AWS Datalake and EMR Automation

Phase 1 - Data extraction

In late 2019, Cloud Fundis was approached to help Clickatell build out their data lake. They had started using the native AWS services - AWS Glue - and already had some data extracted to Amazon Simple Storage service (S3).

By February 2020, they had a need to extract data on a faster-than 15-minute interval from their MySQL databases and write the results to the data lake after some transformations. AWS Glue, despite being a great tool, was limited. Their extractions could only be done on an hourly basis.

In addition, the data quality checks just weren’t checking out. Anomalies in the data and schema changes were plaguing the team.

Together, we came up with an improved plan to extract data. Cloud Fundis then built a platform where data could be extracted at 5-minute intervals, while reducing their AWS Glue costs substantially. The solution was based on Amazon EMR, Apache Livy and Apache Spark. Together, these form the core of the extraction engine.

Driving the regular extraction is an AWS Lambda orchestrator and Amazon DynamoDB to keep state information for the process.

Phase 2 - Cluster reliability

By the time phase 1 was complete, it was clear that the customer was going to be able to save significant money in building their data lake using the framework we built. Part of that saving was enabled by using spot instances for their Amazon EMR clusters. The downside to using spot instances is that one cannot rely on them for continuous processing as the instance price might spike - causing the cluster(s) to be terminated.

In considering this problem, Cloud Fundis devised a method of keeping jobs running in the face of failing/terminating clusters. The solution needed to ensure that jobs running on a cluster could be moved to a new cluster as soon as it was relaunched. Clusters of different sizes could ensure that jobs demanding higher compute requirements could be run alongside jobs requiring smaller clusters. The customer also wanted to ensure that clusters were rotated on a regular basis.

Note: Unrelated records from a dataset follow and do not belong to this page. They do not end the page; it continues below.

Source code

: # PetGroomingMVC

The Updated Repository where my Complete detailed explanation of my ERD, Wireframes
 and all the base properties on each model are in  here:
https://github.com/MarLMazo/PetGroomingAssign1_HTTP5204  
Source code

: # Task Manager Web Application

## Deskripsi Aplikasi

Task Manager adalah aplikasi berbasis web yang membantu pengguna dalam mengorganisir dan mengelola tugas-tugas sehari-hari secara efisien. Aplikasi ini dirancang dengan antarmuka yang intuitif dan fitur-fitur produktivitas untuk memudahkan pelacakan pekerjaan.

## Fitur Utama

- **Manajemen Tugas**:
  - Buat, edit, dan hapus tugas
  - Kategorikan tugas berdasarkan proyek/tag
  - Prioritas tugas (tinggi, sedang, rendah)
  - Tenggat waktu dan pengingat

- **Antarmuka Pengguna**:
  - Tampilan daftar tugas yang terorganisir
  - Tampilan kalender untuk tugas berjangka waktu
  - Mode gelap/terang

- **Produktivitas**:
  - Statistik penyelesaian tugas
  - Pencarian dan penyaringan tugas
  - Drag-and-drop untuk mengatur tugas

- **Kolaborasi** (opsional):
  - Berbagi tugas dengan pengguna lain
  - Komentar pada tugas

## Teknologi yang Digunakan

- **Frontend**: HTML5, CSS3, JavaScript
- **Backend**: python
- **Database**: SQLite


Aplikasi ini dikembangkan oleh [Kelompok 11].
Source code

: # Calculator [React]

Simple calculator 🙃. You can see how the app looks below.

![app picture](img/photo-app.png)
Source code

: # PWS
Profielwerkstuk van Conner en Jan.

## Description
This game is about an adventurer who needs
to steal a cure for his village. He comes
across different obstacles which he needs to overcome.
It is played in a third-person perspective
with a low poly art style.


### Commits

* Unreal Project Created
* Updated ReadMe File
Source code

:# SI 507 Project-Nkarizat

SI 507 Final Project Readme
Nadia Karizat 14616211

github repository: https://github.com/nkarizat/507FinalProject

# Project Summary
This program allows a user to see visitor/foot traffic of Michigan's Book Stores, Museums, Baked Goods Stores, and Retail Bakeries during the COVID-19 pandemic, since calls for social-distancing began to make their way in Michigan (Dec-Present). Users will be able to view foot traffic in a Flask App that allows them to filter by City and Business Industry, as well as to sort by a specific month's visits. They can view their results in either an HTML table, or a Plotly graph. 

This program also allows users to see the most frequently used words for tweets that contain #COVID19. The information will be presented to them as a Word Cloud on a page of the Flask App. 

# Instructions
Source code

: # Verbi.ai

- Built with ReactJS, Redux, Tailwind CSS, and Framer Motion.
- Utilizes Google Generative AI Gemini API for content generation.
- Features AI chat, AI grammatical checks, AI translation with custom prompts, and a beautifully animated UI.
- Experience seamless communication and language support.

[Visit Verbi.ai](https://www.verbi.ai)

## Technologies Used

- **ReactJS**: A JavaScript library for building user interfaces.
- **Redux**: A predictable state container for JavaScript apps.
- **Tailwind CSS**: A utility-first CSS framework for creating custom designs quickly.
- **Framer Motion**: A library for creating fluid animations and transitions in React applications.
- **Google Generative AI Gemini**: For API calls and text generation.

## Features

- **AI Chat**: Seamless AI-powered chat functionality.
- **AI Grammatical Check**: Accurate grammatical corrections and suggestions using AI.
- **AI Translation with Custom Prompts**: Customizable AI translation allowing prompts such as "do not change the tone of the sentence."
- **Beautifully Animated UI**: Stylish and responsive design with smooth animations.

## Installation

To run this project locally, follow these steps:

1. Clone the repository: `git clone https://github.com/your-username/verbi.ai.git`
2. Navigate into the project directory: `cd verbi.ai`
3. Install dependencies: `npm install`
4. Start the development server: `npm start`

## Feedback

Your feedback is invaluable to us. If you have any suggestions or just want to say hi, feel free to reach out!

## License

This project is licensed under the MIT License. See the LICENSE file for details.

Additionally, cluster rotation should not require human intervention when a cluster is rotated. Automation is key.

Amazon Cloudwatch, AWS Lambda and again Amazon DynamoDB were employed to ensure that clusters were relaunched when they died or when their time came to be rotated. In the process of relaunching, jobs are moved from the once-running (now dead) cluster to the new cluster. Having ensured that all jobs in phase 1 were idempotent, re-running a job that was incomplete when the cluster died ensured data consistency.

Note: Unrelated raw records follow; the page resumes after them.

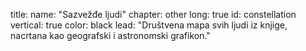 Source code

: title: 
    name: "Sazvežđe ljudi"
    chapter: other
    long: true
id: constellation
vertical: true
color: black
lead: "Društvena mapa svih ljudi iz knjige,<br>nacrtana kao geografski i astronomski grafikon." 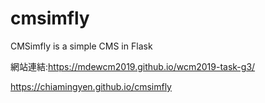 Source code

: # cmsimfly
CMSimfly is a simple CMS in Flask

網站連結:https://mdewcm2019.github.io/wcm2019-task-g3/

https://chiamingyen.github.io/cmsimfly
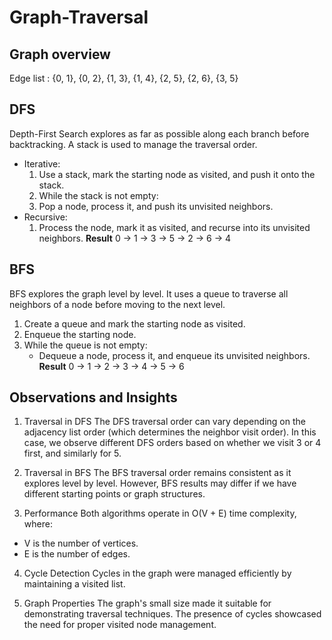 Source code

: # Graph-Traversal

## Graph overview
Edge list : {0, 1}, {0, 2}, {1, 3}, {1, 4}, {2, 5}, {2, 6}, {3, 5}

## DFS
Depth-First Search explores as far as possible along each branch before backtracking. A stack is used to manage the traversal order.
- Iterative:
  1. Use a stack, mark the starting node as visited, and push it onto the stack.
  2. While the stack is not empty:
  3. Pop a node, process it, and push its unvisited neighbors.
- Recursive:
  1. Process the node, mark it as visited, and recurse into its unvisited neighbors.
**Result**
0 -> 1 -> 3 -> 5 -> 2 -> 6 -> 4

## BFS
BFS explores the graph level by level. It uses a queue to traverse all neighbors of a node before moving to the next level.
  1. Create a queue and mark the starting node as visited.
  2. Enqueue the starting node.
  3. While the queue is not empty:
     - Dequeue a node, process it, and enqueue its unvisited neighbors.
**Result**
0 -> 1 -> 2 -> 3 -> 4 -> 5 -> 6

## Observations and Insights
1. Traversal in DFS
The DFS traversal order can vary depending on the adjacency list order (which determines the neighbor visit order). In this case, we observe different DFS orders based on whether we visit 3 or 4 first, and similarly for 5.

2. Traversal in BFS
The BFS traversal order remains consistent as it explores level by level. However, BFS results may differ if we have different starting points or graph structures.

3. Performance
Both algorithms operate in O(V + E) time complexity, where:
  - V is the number of vertices.
  - E is the number of edges.
4. Cycle Detection
Cycles in the graph were managed efficiently by maintaining a visited list.

5. Graph Properties
The graph's small size made it suitable for demonstrating traversal techniques.
The presence of cycles showcased the need for proper visited node management.
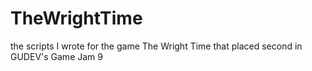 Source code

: # TheWrightTime
the scripts I wrote for the game The Wright Time that placed second in GUDEV's Game Jam 9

Phase 3 - Dealing with streaming data

In this final phase of the project, the customer wanted to be able to handle streaming data - with ingestion to a PostgreSQL database as well as to S3. The data were read from an Apache Kafka stream (AWS Managed Streaming for Kafka (MSK)) and written to the database. PostgreSQL was the database of choice due to limitations of their BI reporting engine.

In this final phase, despite considering Apache Flink to perform the data aggregations from the stream(s), we opted to use Apache Spark Structured Streaming. This was informed by a number of considerations - but mostly because the technical team are learning Python and Apache Spark and this fitted nicely into that learning.

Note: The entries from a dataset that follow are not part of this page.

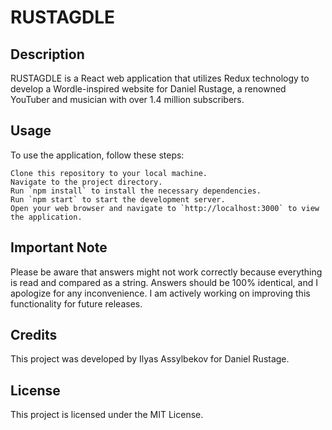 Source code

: # RUSTAGDLE
## Description

RUSTAGDLE is a React web application that utilizes Redux technology to develop a Wordle-inspired website for Daniel Rustage, a renowned YouTuber and musician with over 1.4 million subscribers.
## Usage

To use the application, follow these steps:

    Clone this repository to your local machine.
    Navigate to the project directory.
    Run `npm install` to install the necessary dependencies.
    Run `npm start` to start the development server.
    Open your web browser and navigate to `http://localhost:3000` to view the application.

## Important Note

Please be aware that answers might not work correctly because everything is read and compared as a string. Answers should be 100% identical, and I apologize for any inconvenience. I am actively working on improving this functionality for future releases.
## Credits

This project was developed by Ilyas Assylbekov for Daniel Rustage.
## License

This project is licensed under the MIT License.
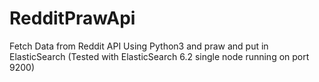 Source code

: # RedditPrawApi
Fetch Data from Reddit API Using Python3 and praw and put in ElasticSearch (Tested with ElasticSearch 6.2 single node running on port 9200)
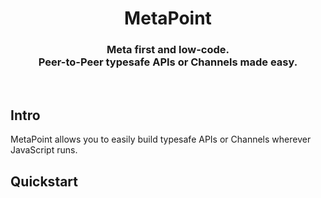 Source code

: <!-- <a href="https://trpc.io/" target="_blank" rel="noopener">
  <picture>
    <source media="(prefers-color-scheme: dark)" srcset="https://assets.trpc.io/www/trpc-readme-dark.png" />
    <img alt="tRPC" src="https://assets.trpc.io/www/trpc-readme.png" />
  </picture>
</a> -->

<div align="center">
  <h1>MetaPoint</h1>
  <h3>Meta first and low-code.<br />Peer-to-Peer typesafe APIs or Channels made easy.</h3>
  <!-- <a href="https://codecov.io/gh/trpc/trpc">
    <img alt="codecov" src="https://codecov.io/gh/trpc/trpc/branch/main/graph/badge.svg?token=KPPS918B0G">
  </a>
  <a href="https://github.com/trpc/trpc/blob/main/LICENSE">
    <img alt="MIT License" src="https://img.shields.io/github/license/trpc/trpc" />
  </a>
  <a href="https://trpc.io/discord">
    <img alt="Discord" src="https://img.shields.io/discord/867764511159091230?color=7389D8&label&logo=discord&logoColor=ffffff" />
  </a>
  <br />
  <a href="https://twitter.com/alexdotjs">
    <img alt="Twitter" src="https://img.shields.io/twitter/url.svg?label=%40alexdotjs&style=social&url=https%3A%2F%2Ftwitter.com%2Falexdotjs" />
  </a>
  <a href="https://twitter.com/trpcio">
    <img alt="Twitter" src="https://img.shields.io/twitter/url.svg?label=%40trpcio&style=social&url=https%3A%2F%2Ftwitter.com%2Falexdotjs" />
  </a>
  <br /> -->
  <!-- <br /> -->
  <!-- <figure>
    <img src="https://assets.trpc.io/www/v10/v10-dark-landscape.gif" alt="Demo" />
    <figcaption>
      <p align="center">
        The client above is <strong>not</strong> importing any code from the server, only its type declarations.
      </p>
    </figcaption>
  </figure> -->
</div>

<br />

## Intro

MetaPoint allows you to easily build typesafe APIs or Channels wherever
JavaScript runs.

## Quickstart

Sample code as well as a deep-dive into Spark structured streaming was provided to the team to enable them to kick-start their work. Cloud Fundis wrote a framework for generating fake data and injecting it into Amazon Managed Streaming for Kafka. This framework simulated clicks on a dashboard or website. Apache Spark was used to process that stream from every few milliseconds to every 15 or 30 seconds.